* _About this task_
Each line from the first line of the entries through the line holding "- 노드들 사이의 안전한 채널을 수립할 때는 공개 키를 사용한다." is to be restated word for word; nothing else, and no picture, belongs in the answer.

Source data: Begin

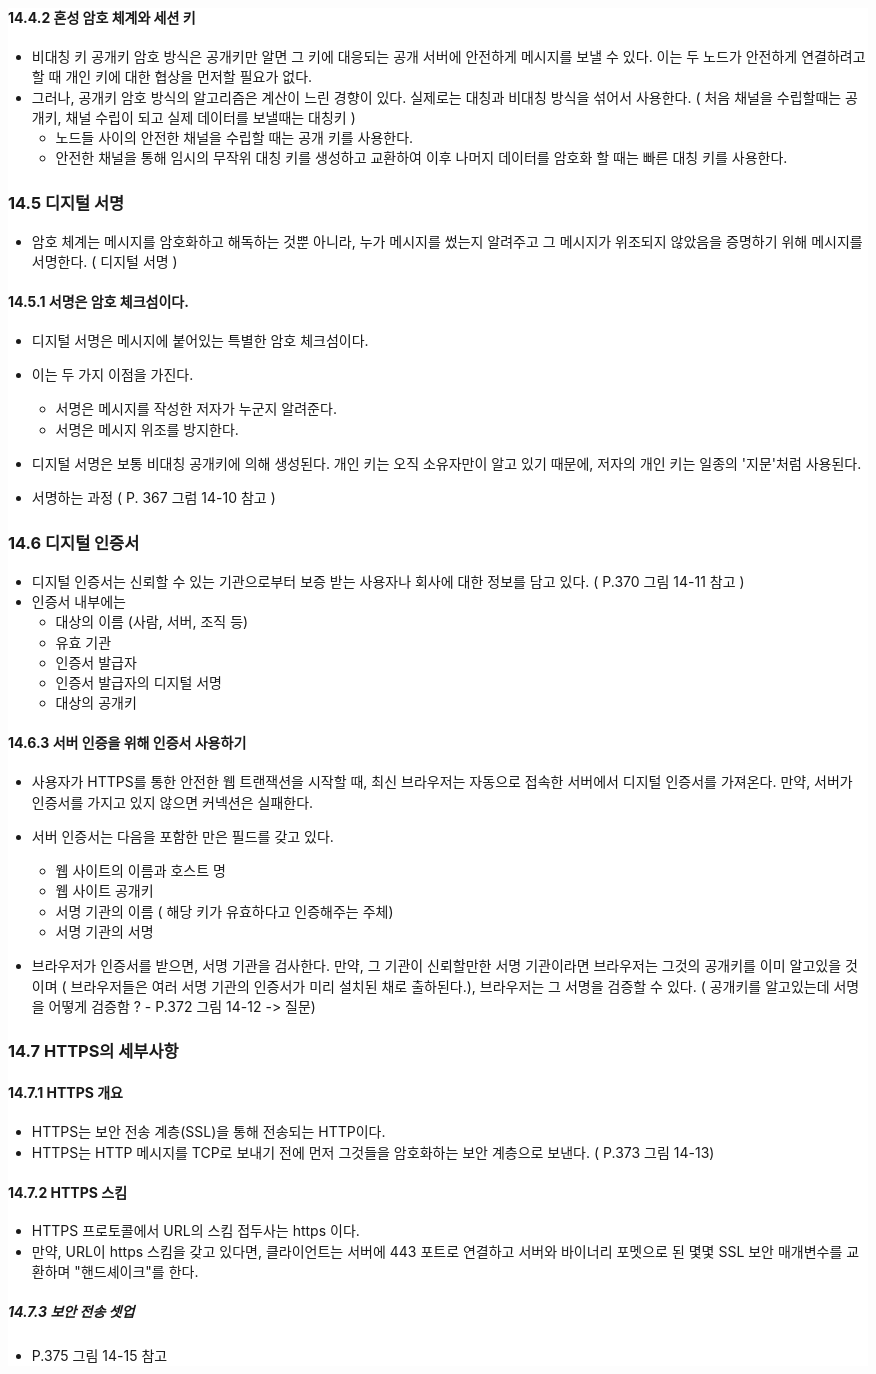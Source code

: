 #### 14.4.2 혼성 암호 체계와 세션 키
 - 비대칭 키 공개키 암호 방식은 공개키만 알면 그 키에 대응되는 공개 서버에 안전하게 메시지를 보낼 수 있다. 이는 두 노드가 안전하게 연결하려고 할 때 개인 키에 대한 협상을 먼저할 필요가 없다.
 - 그러나, 공개키 암호 방식의 알고리즘은 계산이 느린 경향이 있다. 실제로는 대칭과 비대칭 방식을 섞어서 사용한다. ( 처음 채널을 수립할때는 공개키, 채널 수립이 되고 실제 데이터를 보낼때는 대칭키 )
   - 노드들 사이의 안전한 채널을 수립할 때는 공개 키를 사용한다.
   - 안전한 채널을 통해 임시의 무작위 대칭 키를 생성하고 교환하여 이후 나머지 데이터를 암호화 할 때는 빠른 대칭 키를 사용한다.

### 14.5 디지털 서명
 - 암호 체계는 메시지를 암호화하고 해독하는 것뿐 아니라, 누가 메시지를 썼는지 알려주고 그 메시지가 위조되지 않았음을 증명하기 위해 메시지를 서명한다. ( 디지털 서명 )

#### 14.5.1 서명은 암호 체크섬이다.
 - 디지털 서명은 메시지에 붙어있는 특별한 암호 체크섬이다.
 - 이는 두 가지 이점을 가진다.
   - 서명은 메시지를 작성한 저자가 누군지 알려준다.
   - 서명은 메시지 위조를 방지한다.

- 디지털 서명은 보통 비대칭 공개키에 의해 생성된다. 개인 키는 오직 소유자만이 알고 있기 때문에, 저자의 개인 키는 일종의 '지문'처럼 사용된다.
- 서명하는 과정 ( P. 367 그럼 14-10 참고 )

### 14.6 디지털 인증서
 - 디지털 인증서는 신뢰할 수 있는 기관으로부터 보증 받는 사용자나 회사에 대한 정보를 담고 있다. ( P.370 그림 14-11 참고 )
- 인증서 내부에는 
  - 대상의 이름 (사람, 서버, 조직 등)
  - 유효 기관
  - 인증서 발급자
  - 인증서 발급자의 디지털 서명
  - 대상의 공개키

#### 14.6.3 서버 인증을 위해 인증서 사용하기
 - 사용자가 HTTPS를 통한 안전한 웹 트랜잭션을 시작할 때, 최신 브라우저는 자동으로 접속한 서버에서 디지털 인증서를 가져온다. 만약, 서버가 인증서를 가지고 있지 않으면 커넥션은 실패한다.
 - 서버 인증서는 다음을 포함한 만은 필드를 갖고 있다.
   - 웹 사이트의 이름과 호스트 명
   - 웹 사이트 공개키
   - 서명 기관의 이름 ( 해당 키가 유효하다고 인증해주는 주체)
   - 서명 기관의 서명

- 브라우저가 인증서를 받으면, 서명 기관을 검사한다. 만약, 그 기관이 신뢰할만한 서명 기관이라면 브라우저는 그것의 공개키를 이미 알고있을 것이며 ( 브라우저들은 여러 서명 기관의 인증서가 미리 설치된 채로 출하된다.), 브라우저는 그 서명을 검증할 수 있다. ( 공개키를 알고있는데 서명을 어떻게 검증함 ?  - P.372 그림 14-12 -> 질문)

### 14.7 HTTPS의 세부사항
#### 14.7.1 HTTPS 개요
 - HTTPS는 보안 전송 계층(SSL)을 통해 전송되는 HTTP이다. 
 - HTTPS는 HTTP 메시지를 TCP로 보내기 전에 먼저 그것들을 암호화하는 보안 계층으로 보낸다. ( P.373 그림 14-13)
#### 14.7.2 HTTPS 스킴
 - HTTPS 프로토콜에서 URL의 스킴 접두사는 https 이다.
 - 만약, URL이 https 스킴을 갖고 있다면, 클라이언트는 서버에 443 포트로 연결하고 서버와 바이너리 포멧으로 된 몇몇 SSL 보안 매개변수를 교환하며 "핸드셰이크"를 한다.

##### 14.7.3 보안 전송 셋업
 - P.375 그림 14-15 참고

Source data: End

* _Written solution_
Source code

: #### 14.4.2 혼성 암호 체계와 세션 키
 - 비대칭 키 공개키 암호 방식은 공개키만 알면 그 키에 대응되는 공개 서버에 안전하게 메시지를 보낼 수 있다. 이는 두 노드가 안전하게 연결하려고 할 때 개인 키에 대한 협상을 먼저할 필요가 없다.
 - 그러나, 공개키 암호 방식의 알고리즘은 계산이 느린 경향이 있다. 실제로는 대칭과 비대칭 방식을 섞어서 사용한다. ( 처음 채널을 수립할때는 공개키, 채널 수립이 되고 실제 데이터를 보낼때는 대칭키 )
   - 노드들 사이의 안전한 채널을 수립할 때는 공개 키를 사용한다.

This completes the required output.